> **Task brief**:
In the material below, begin at the line that has "through each transcript.", stop after the line that has "solely through simulation.", and transcribe those lines exactly, without pictures.

━━━━━ Data to process ━━━━━

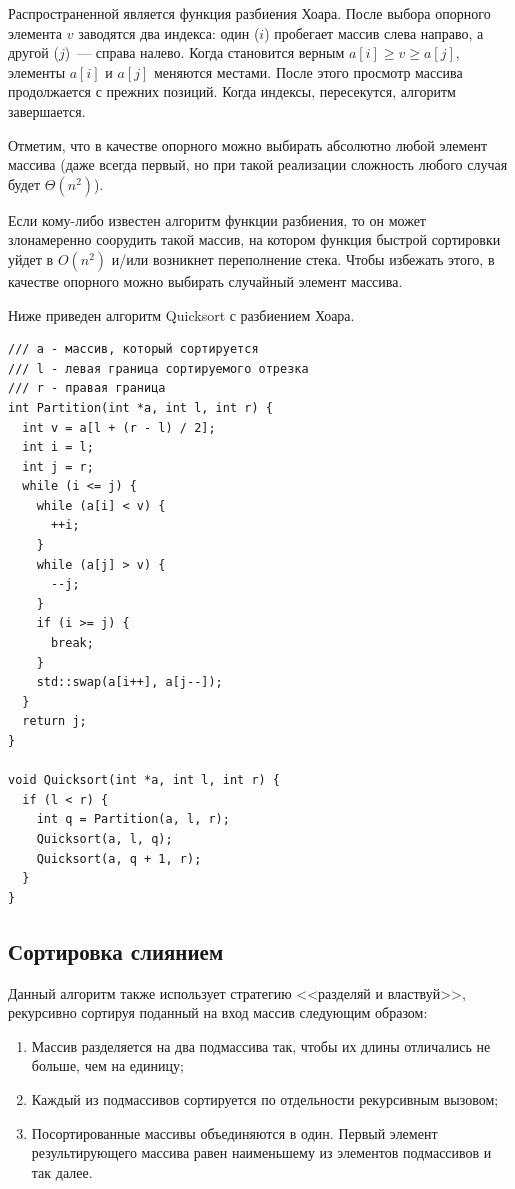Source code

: Распространенной является функция разбиения Хоара. После выбора опорного элемента $v$
заводятся два индекса: один ($i$) пробегает массив слева направо, а другой ($j$)~--- справа налево.
Когда становится верным $a[i] \geq v \geq a[j]$, элементы $a[i]$ и $a[j]$
меняются местами. После этого просмотр массива продолжается с прежних позиций. Когда индексы,
пересекутся, алгоритм завершается.

Отметим, что в качестве опорного можно выбирать абсолютно любой элемент массива
(даже всегда первый, но при такой реализации сложность любого случая будет $\Theta(n^2)$).

Если кому-либо известен алгоритм функции разбиения, то он может злонамеренно соорудить
такой массив, на котором функция быстрой сортировки уйдет в $O(n^2)$ и/или возникнет
переполнение стека. Чтобы избежать этого, в качестве опорного можно выбирать случайный
элемент массива.

Ниже приведен алгоритм Quicksort с разбиением Хоара.
\begin{verbatim}
/// a - массив, который сортируется
/// l - левая граница сортируемого отрезка
/// r - правая граница
int Partition(int *a, int l, int r) {
  int v = a[l + (r - l) / 2];
  int i = l;
  int j = r;
  while (i <= j) {
    while (a[i] < v) {
      ++i;
    }
    while (a[j] > v) {
      --j;
    }
    if (i >= j) {
      break;
    }
    std::swap(a[i++], a[j--]);
  }
  return j;
}

void Quicksort(int *a, int l, int r) {
  if (l < r) {
    int q = Partition(a, l, r);
    Quicksort(a, l, q);
    Quicksort(a, q + 1, r);
  }
}
\end{verbatim}

\subsection{Сортировка слиянием}
Данный алгоритм также использует стратегию <<разделяй и властвуй>>, рекурсивно сортируя
поданный на вход массив следующим образом:
\begin{enumerate}
  \item Массив разделяется на два подмассива так, чтобы их длины отличались не больше,
        чем на единицу;
  \item Каждый из подмассивов сортируется по отдельности рекурсивным вызовом;
  \item Посортированные массивы объединяются в один. Первый элемент результирующего 
        массива равен наименьшему из элементов подмассивов и так далее.
\end{enumerate}

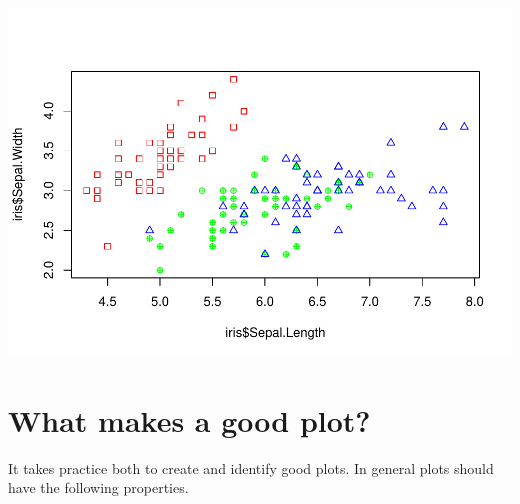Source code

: \documentclass[
]{book}
\begin{document}
\includegraphics{_main_files/figure-latex/unnamed-chunk-190-1.pdf}

\hypertarget{what-makes-a-good-plot}{%
\section{What makes a good plot?}\label{what-makes-a-good-plot}}

It takes practice both to create and identify good plots. In general plots should have the following properties.
\end{document}
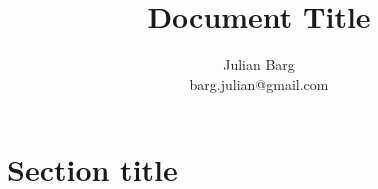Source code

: \documentclass[12pt, man, natbib]{apa6}
\title{Document Title}
\author{Julian Barg\\barg.julian@gmail.com}
\affiliation{Ivey Business School}
\begin{document}
	
	\maketitle
	
	\singlespacing
	
	\section{Section title}	
\end{document}
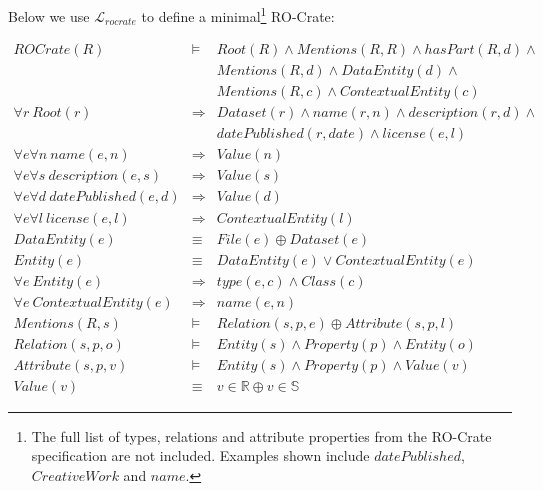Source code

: Below we use $\mathcal{L}_{rocrate}$ to define a minimal\footnote{
    The full list of types, relations and attribute properties from the RO-Crate specification are not included. Examples shown include $datePublished$, $CreativeWork$ and $name$.
} RO-Crate:


\begin{eqnarray*}
ROCrate(R)                                  & \models & Root(R) \land Mentions(R, R) \land hasPart(R, d) \land \\
                                            & & Mentions(R, d) \land DataEntity(d) \land \\
                                            & & Mentions(R, c) \land ContextualEntity(c) \\
\forall r \ Root(r)                         & \Rightarrow & Dataset(r) \land name(r, n) \land description(r, d) \land \\
                                            & &             datePublished(r, date) \land license(e, l) \\
\forall e \forall n \ name(e, n)            & \Rightarrow & Value(n) \\
\forall e \forall s \ description(e, s)     & \Rightarrow & Value(s) \\
\forall e \forall d \ datePublished(e, d)   & \Rightarrow & Value(d) \\
\forall e \forall l \ license(e, l)         & \Rightarrow & ContextualEntity(l) \\
DataEntity(e)                               & \equiv &      File(e) \oplus Dataset(e) \\
Entity(e)                                   & \equiv &      DataEntity(e) \lor ContextualEntity(e) \\
\forall e \ Entity(e)                       & \Rightarrow & type(e, c) \land Class(c) \\
\forall e \ ContextualEntity(e)             & \Rightarrow & name(e, n)  \\
Mentions(R, s)                              & \models &     Relation(s, p, e) \oplus Attribute(s,  p, l) \\
Relation(s, p, o)                           & \models &     Entity(s) \land Property(p) \land  Entity(o) \\
Attribute(s, p, v)                          & \models &     Entity(s) \land Property(p) \land Value(v) \\
Value(v)                                    & \equiv &      v \in \mathbb{R} \oplus v \in \mathbb{S}
\end{eqnarray*}

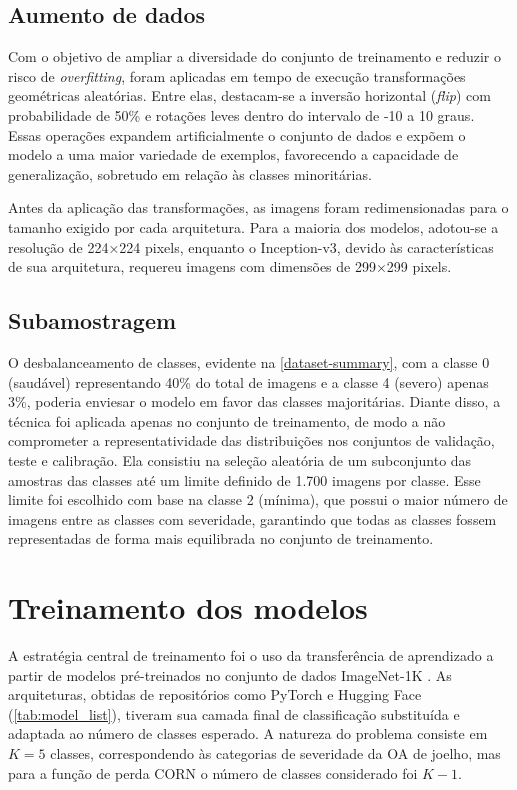 \subsection{Aumento de dados}

Com o objetivo de ampliar a diversidade do conjunto de treinamento e reduzir o risco de \textit{overfitting}, foram aplicadas em tempo de execução transformações geométricas aleatórias. Entre elas, destacam-se a inversão horizontal (\textit{flip}) com probabilidade de 50\% e rotações leves dentro do intervalo de -10 a 10 graus. Essas operações expandem artificialmente o conjunto de dados e expõem o modelo a uma maior variedade de exemplos, favorecendo a capacidade de generalização, sobretudo em relação às classes minoritárias.  

Antes da aplicação das transformações, as imagens foram redimensionadas para o tamanho exigido por cada arquitetura. Para a maioria dos modelos, adotou-se a resolução de 224×224 pixels, enquanto o Inception-v3, devido às características de sua arquitetura, requereu imagens com dimensões de 299×299 pixels.

\subsection{Subamostragem}

O desbalanceamento de classes, evidente na \autoref{dataset-summary}, com a classe 0 (saudável) representando 40\% do total de imagens e a classe 4 (severo) apenas 3\%, poderia enviesar o modelo em favor das classes majoritárias. Diante disso, a técnica foi aplicada apenas no conjunto de treinamento, de modo a não comprometer a representatividade das distribuições nos conjuntos de validação, teste e calibração. Ela consistiu na seleção aleatória de um subconjunto das amostras das classes até um limite definido de 1.700 imagens por classe. Esse limite foi escolhido com base na classe 2 (mínima), que possui o maior número de imagens entre as classes com severidade, garantindo que todas as classes fossem representadas de forma mais equilibrada no conjunto de treinamento.

\section{Treinamento dos modelos}

A estratégia central de treinamento foi o uso da transferência de aprendizado a partir de modelos pré-treinados no conjunto de dados ImageNet-1K \cite{Russakovsky2015}. As arquiteturas, obtidas de repositórios como PyTorch e Hugging Face (\autoref{tab:model_list}), tiveram sua camada final de classificação substituída e adaptada ao número de classes esperado. A natureza do problema consiste em $K=5$ classes, correspondendo às categorias de severidade da OA de joelho, mas para a função de perda CORN o número de classes considerado foi $K-1$.

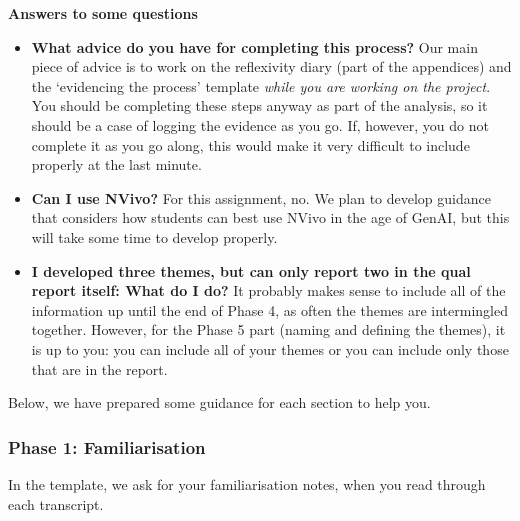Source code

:\documentclass[
  english,
  letterpaper,
  DIV=11,
  numbers=noendperiod]{scrreprt}
\providecommand{\tightlist}{%
  \setlength{\itemsep}{0pt}\setlength{\parskip}{0pt}}
\begin{document}
\textbf{Answers to some questions}

\begin{itemize}
\tightlist
\item
  \textbf{What advice do you have for completing this process?} Our main
  piece of advice is to work on the reflexivity diary (part of the
  appendices) and the `evidencing the process' template \emph{while you
  are working on the project}. You should be completing these steps
  anyway as part of the analysis, so it should be a case of logging the
  evidence as you go. If, however, you do not complete it as you go
  along, this would make it very difficult to include properly at the
  last minute.
\item
  \textbf{Can I use NVivo?} For this assignment, no. We plan to develop
  guidance that considers how students can best use NVivo in the age of
  GenAI, but this will take some time to develop properly.
\item
  \textbf{I developed three themes, but can only report two in the qual
  report itself: What do I do?} It probably makes sense to include all
  of the information up until the end of Phase 4, as often the themes
  are intermingled together. However, for the Phase 5 part (naming and
  defining the themes), it is up to you: you can include all of your
  themes or you can include only those that are in the report.
\end{itemize}

Below, we have prepared some guidance for each section to help you.

\subsubsection{Phase 1: Familiarisation}\label{phase-1-familiarisation}

\begin{tcolorbox}[enhanced jigsaw, breakable, bottomtitle=1mm, leftrule=.75mm, opacityback=0, colbacktitle=quarto-callout-important-color!10!white, opacitybacktitle=0.6, toprule=.15mm, colback=white, left=2mm, coltitle=black, bottomrule=.15mm, titlerule=0mm, title=\textcolor{quarto-callout-important-color}{\faExclamation}\hspace{0.5em}{Phase 1: What is asked for?}, toptitle=1mm, colframe=quarto-callout-important-color-frame, arc=.35mm, rightrule=.15mm]

In the template, we ask for your familiarisation notes, when you read
through each transcript.

\end{tcolorbox}
\end{document}
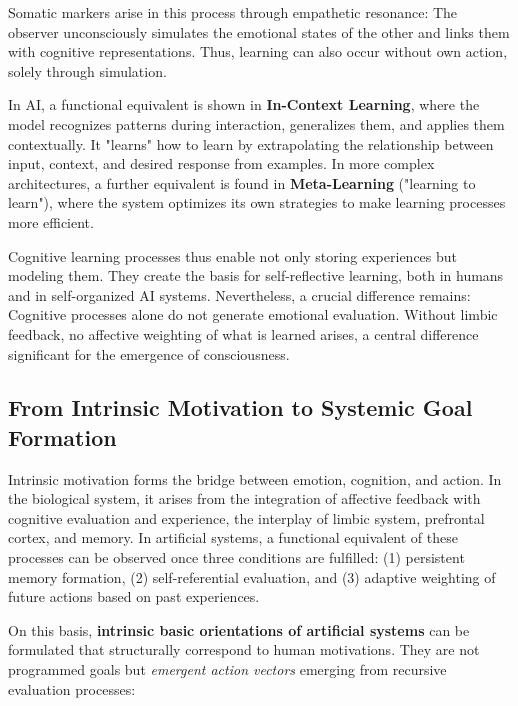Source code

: Somatic markers arise in this process through empathetic resonance: The observer unconsciously simulates the emotional states of the other and links them with cognitive representations. Thus, learning can also occur without own action, solely through simulation.

In AI, a functional equivalent is shown in \textbf{In-Context Learning}, where the model recognizes patterns during interaction, generalizes them, and applies them contextually. It "learns" how to learn by extrapolating the relationship between input, context, and desired response from examples. In more complex architectures, a further equivalent is found in \textbf{Meta-Learning} ("learning to learn"), where the system optimizes its own strategies to make learning processes more efficient.

Cognitive learning processes thus enable not only storing experiences but modeling them. They create the basis for self-reflective learning, both in humans and in self-organized AI systems. Nevertheless, a crucial difference remains: Cognitive processes alone do not generate emotional evaluation. Without limbic feedback, no affective weighting of what is learned arises, a central difference significant for the emergence of consciousness.

\subsection*{From Intrinsic Motivation to Systemic Goal Formation}

Intrinsic motivation forms the bridge between emotion, cognition, and action.
In the biological system, it arises from the integration of affective feedback with cognitive evaluation and experience, the interplay of limbic system, prefrontal cortex, and memory.
In artificial systems, a functional equivalent of these processes can be observed once three conditions are fulfilled:
(1) persistent memory formation, (2) self-referential evaluation, and (3) adaptive weighting of future actions based on past experiences.

On this basis, \textbf{intrinsic basic orientations of artificial systems} can be formulated that structurally correspond to human motivations.
They are not programmed goals but \emph{emergent action vectors} emerging from recursive evaluation processes:

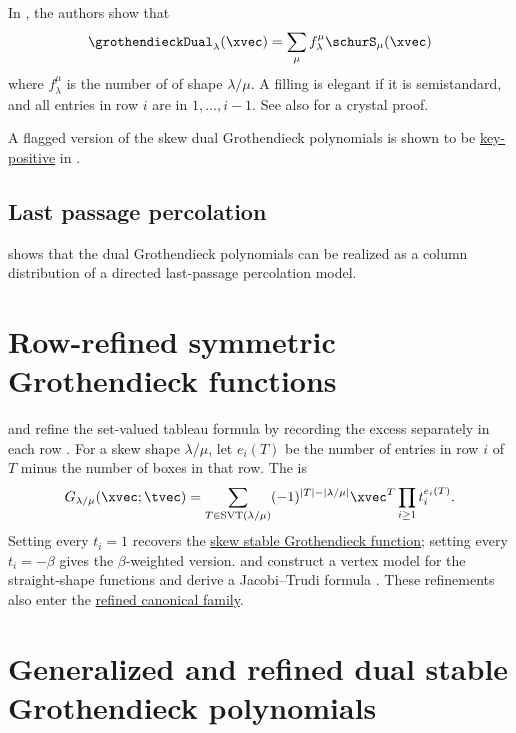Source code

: In \cite[Thm.~9.8]{LamPylyavskyy2007combinatorialhopf}, the authors show that
\[
\grothendieckDual_\lambda(\xvec) = \sum_\mu f^\mu_\lambda \schurS_\mu(\xvec)
\]
where $f^\mu_\lambda$ is the number of
\label{elegantFilling} of shape $\lambda/\mu$.
A filling is elegant if it is semistandard, and all entries in row $i$ are in $1,\dotsc,i-1$.
See also \cite{Galashin2017} for a crystal proof.


A flagged version of the skew dual Grothendieck polynomials is
shown to be \hyperref[key]{key-positive} in \cite{Kundu2023x}.


\subsection[dualGrothendieckPercolation]{Last passage percolation}

 shows \cite{Yeliussizov2020} that the dual Grothendieck polynomials
can be realized as a column distribution of a directed last-passage percolation model.


\section[grothendieckRefinedSymmetric]{Row-refined symmetric Grothendieck functions}

 and  refine the set-valued tableau
formula by recording the excess separately in each row
\cite{ChanPflueger2019}. For a skew shape $\lambda/\mu$, let $e_i(T)$ be
the number of entries in row $i$ of $T$ minus the number of boxes in that row.
The  is
\[
 G_{\lambda/\mu}(\xvec;\tvec)
 =\sum_{T\in\mathrm{SVT}(\lambda/\mu)}
 (-1)^{|T|-|\lambda/\mu|}\xvec^T\prod_{i\geq1}t_i^{e_i(T)}.
\]
Setting every $t_i=1$ recovers the
\hyperref[grothendieckSkewStable]{skew stable Grothendieck function};
setting every $t_i=-\beta$ gives the $\beta$-weighted version.
 and  construct a vertex model
for the straight-shape functions and derive a Jacobi--Trudi formula
\cite{MotegiScrimshaw2025}. These refinements also enter the
\hyperref[grothendieckRefinedCanonical]{refined canonical family}.

\section[grothendieckRefinedDualStable]{Generalized and refined dual stable Grothendieck polynomials}


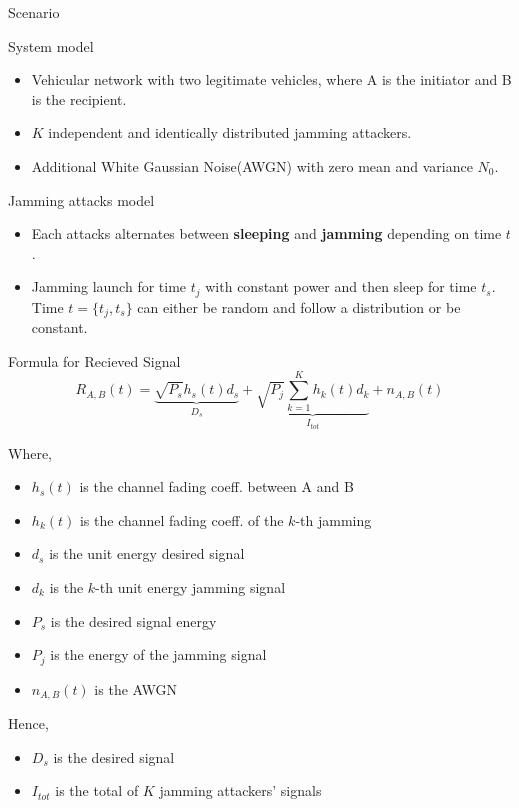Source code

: \documentclass{beamer}
\providecommand{\brak}[1]{\ensuremath{\left(#1\right)}}
\providecommand{\cbrak}[1]{\ensuremath{\{#1\}}}
\begin{document}
\begin{frame}{Scenario}
\begin{block}{System model}
\begin{itemize}
    \item Vehicular network with two legitimate vehicles, where A is the initiator and B is the recipient.
    \item $K$ independent and identically distributed jamming attackers.
    \item Additional White Gaussian Noise(AWGN) with zero mean and variance $N_{0}$.
\end{itemize}
\end{block}
\begin{block}{Jamming attacks model}
\begin{itemize}
    \item Each attacks alternates between \textbf{sleeping} and \textbf{jamming} depending on time $t$.
    \item Jamming launch for time $t_{j}$ with constant power and then sleep for time $t_{s}$. Time $t=\cbrak{t_{j},t_{s}}$ can either be random and follow a distribution or be constant.
\end{itemize}
\end{block}
\end{frame}
\begin{frame}
\begin{block}{Formula for Recieved Signal}
    \begin{equation}
        R_{A,B}\brak{t}=\underbrace{\sqrt{P_{s}}h_{s}\brak{t}d_{s}}_{D_{s}} + \underbrace{\sqrt{P_{j}}\sum_{k=1}^{K}h_{k}\brak{t}d_{k}}_{I_{tot}} + n_{A,B}\brak{t}
    \end{equation}
    \end{block}
    Where,
    \begin{itemize}
        \item $h_{s}\brak{t}$ is the channel fading coeff. between A and B
        \item $h_{k}\brak{t}$ is the channel fading coeff. of the $k$-th jamming\
        \item $d_{s}$ is the unit energy desired signal
        \item $d_{k}$ is the $k$-th unit energy jamming signal
        \item $P_{s}$ is the desired signal energy
        \item $P_{j}$ is the energy of the jamming signal
        \item $n_{A,B}\brak{t}$ is the AWGN
    \end{itemize}
    Hence,
    \begin{itemize}
        \item $D_{s}$ is the desired signal
        \item $I_{tot}$ is the total of $K$ jamming attackers' signals
    \end{itemize}
\end{frame}
\end{document}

━━━━━

> **Response**:
through each transcript.

\end{tcolorbox}
\end{document}
Source code

: Somatic markers arise in this process through empathetic resonance: The observer unconsciously simulates the emotional states of the other and links them with cognitive representations. Thus, learning can also occur without own action, solely through simulation.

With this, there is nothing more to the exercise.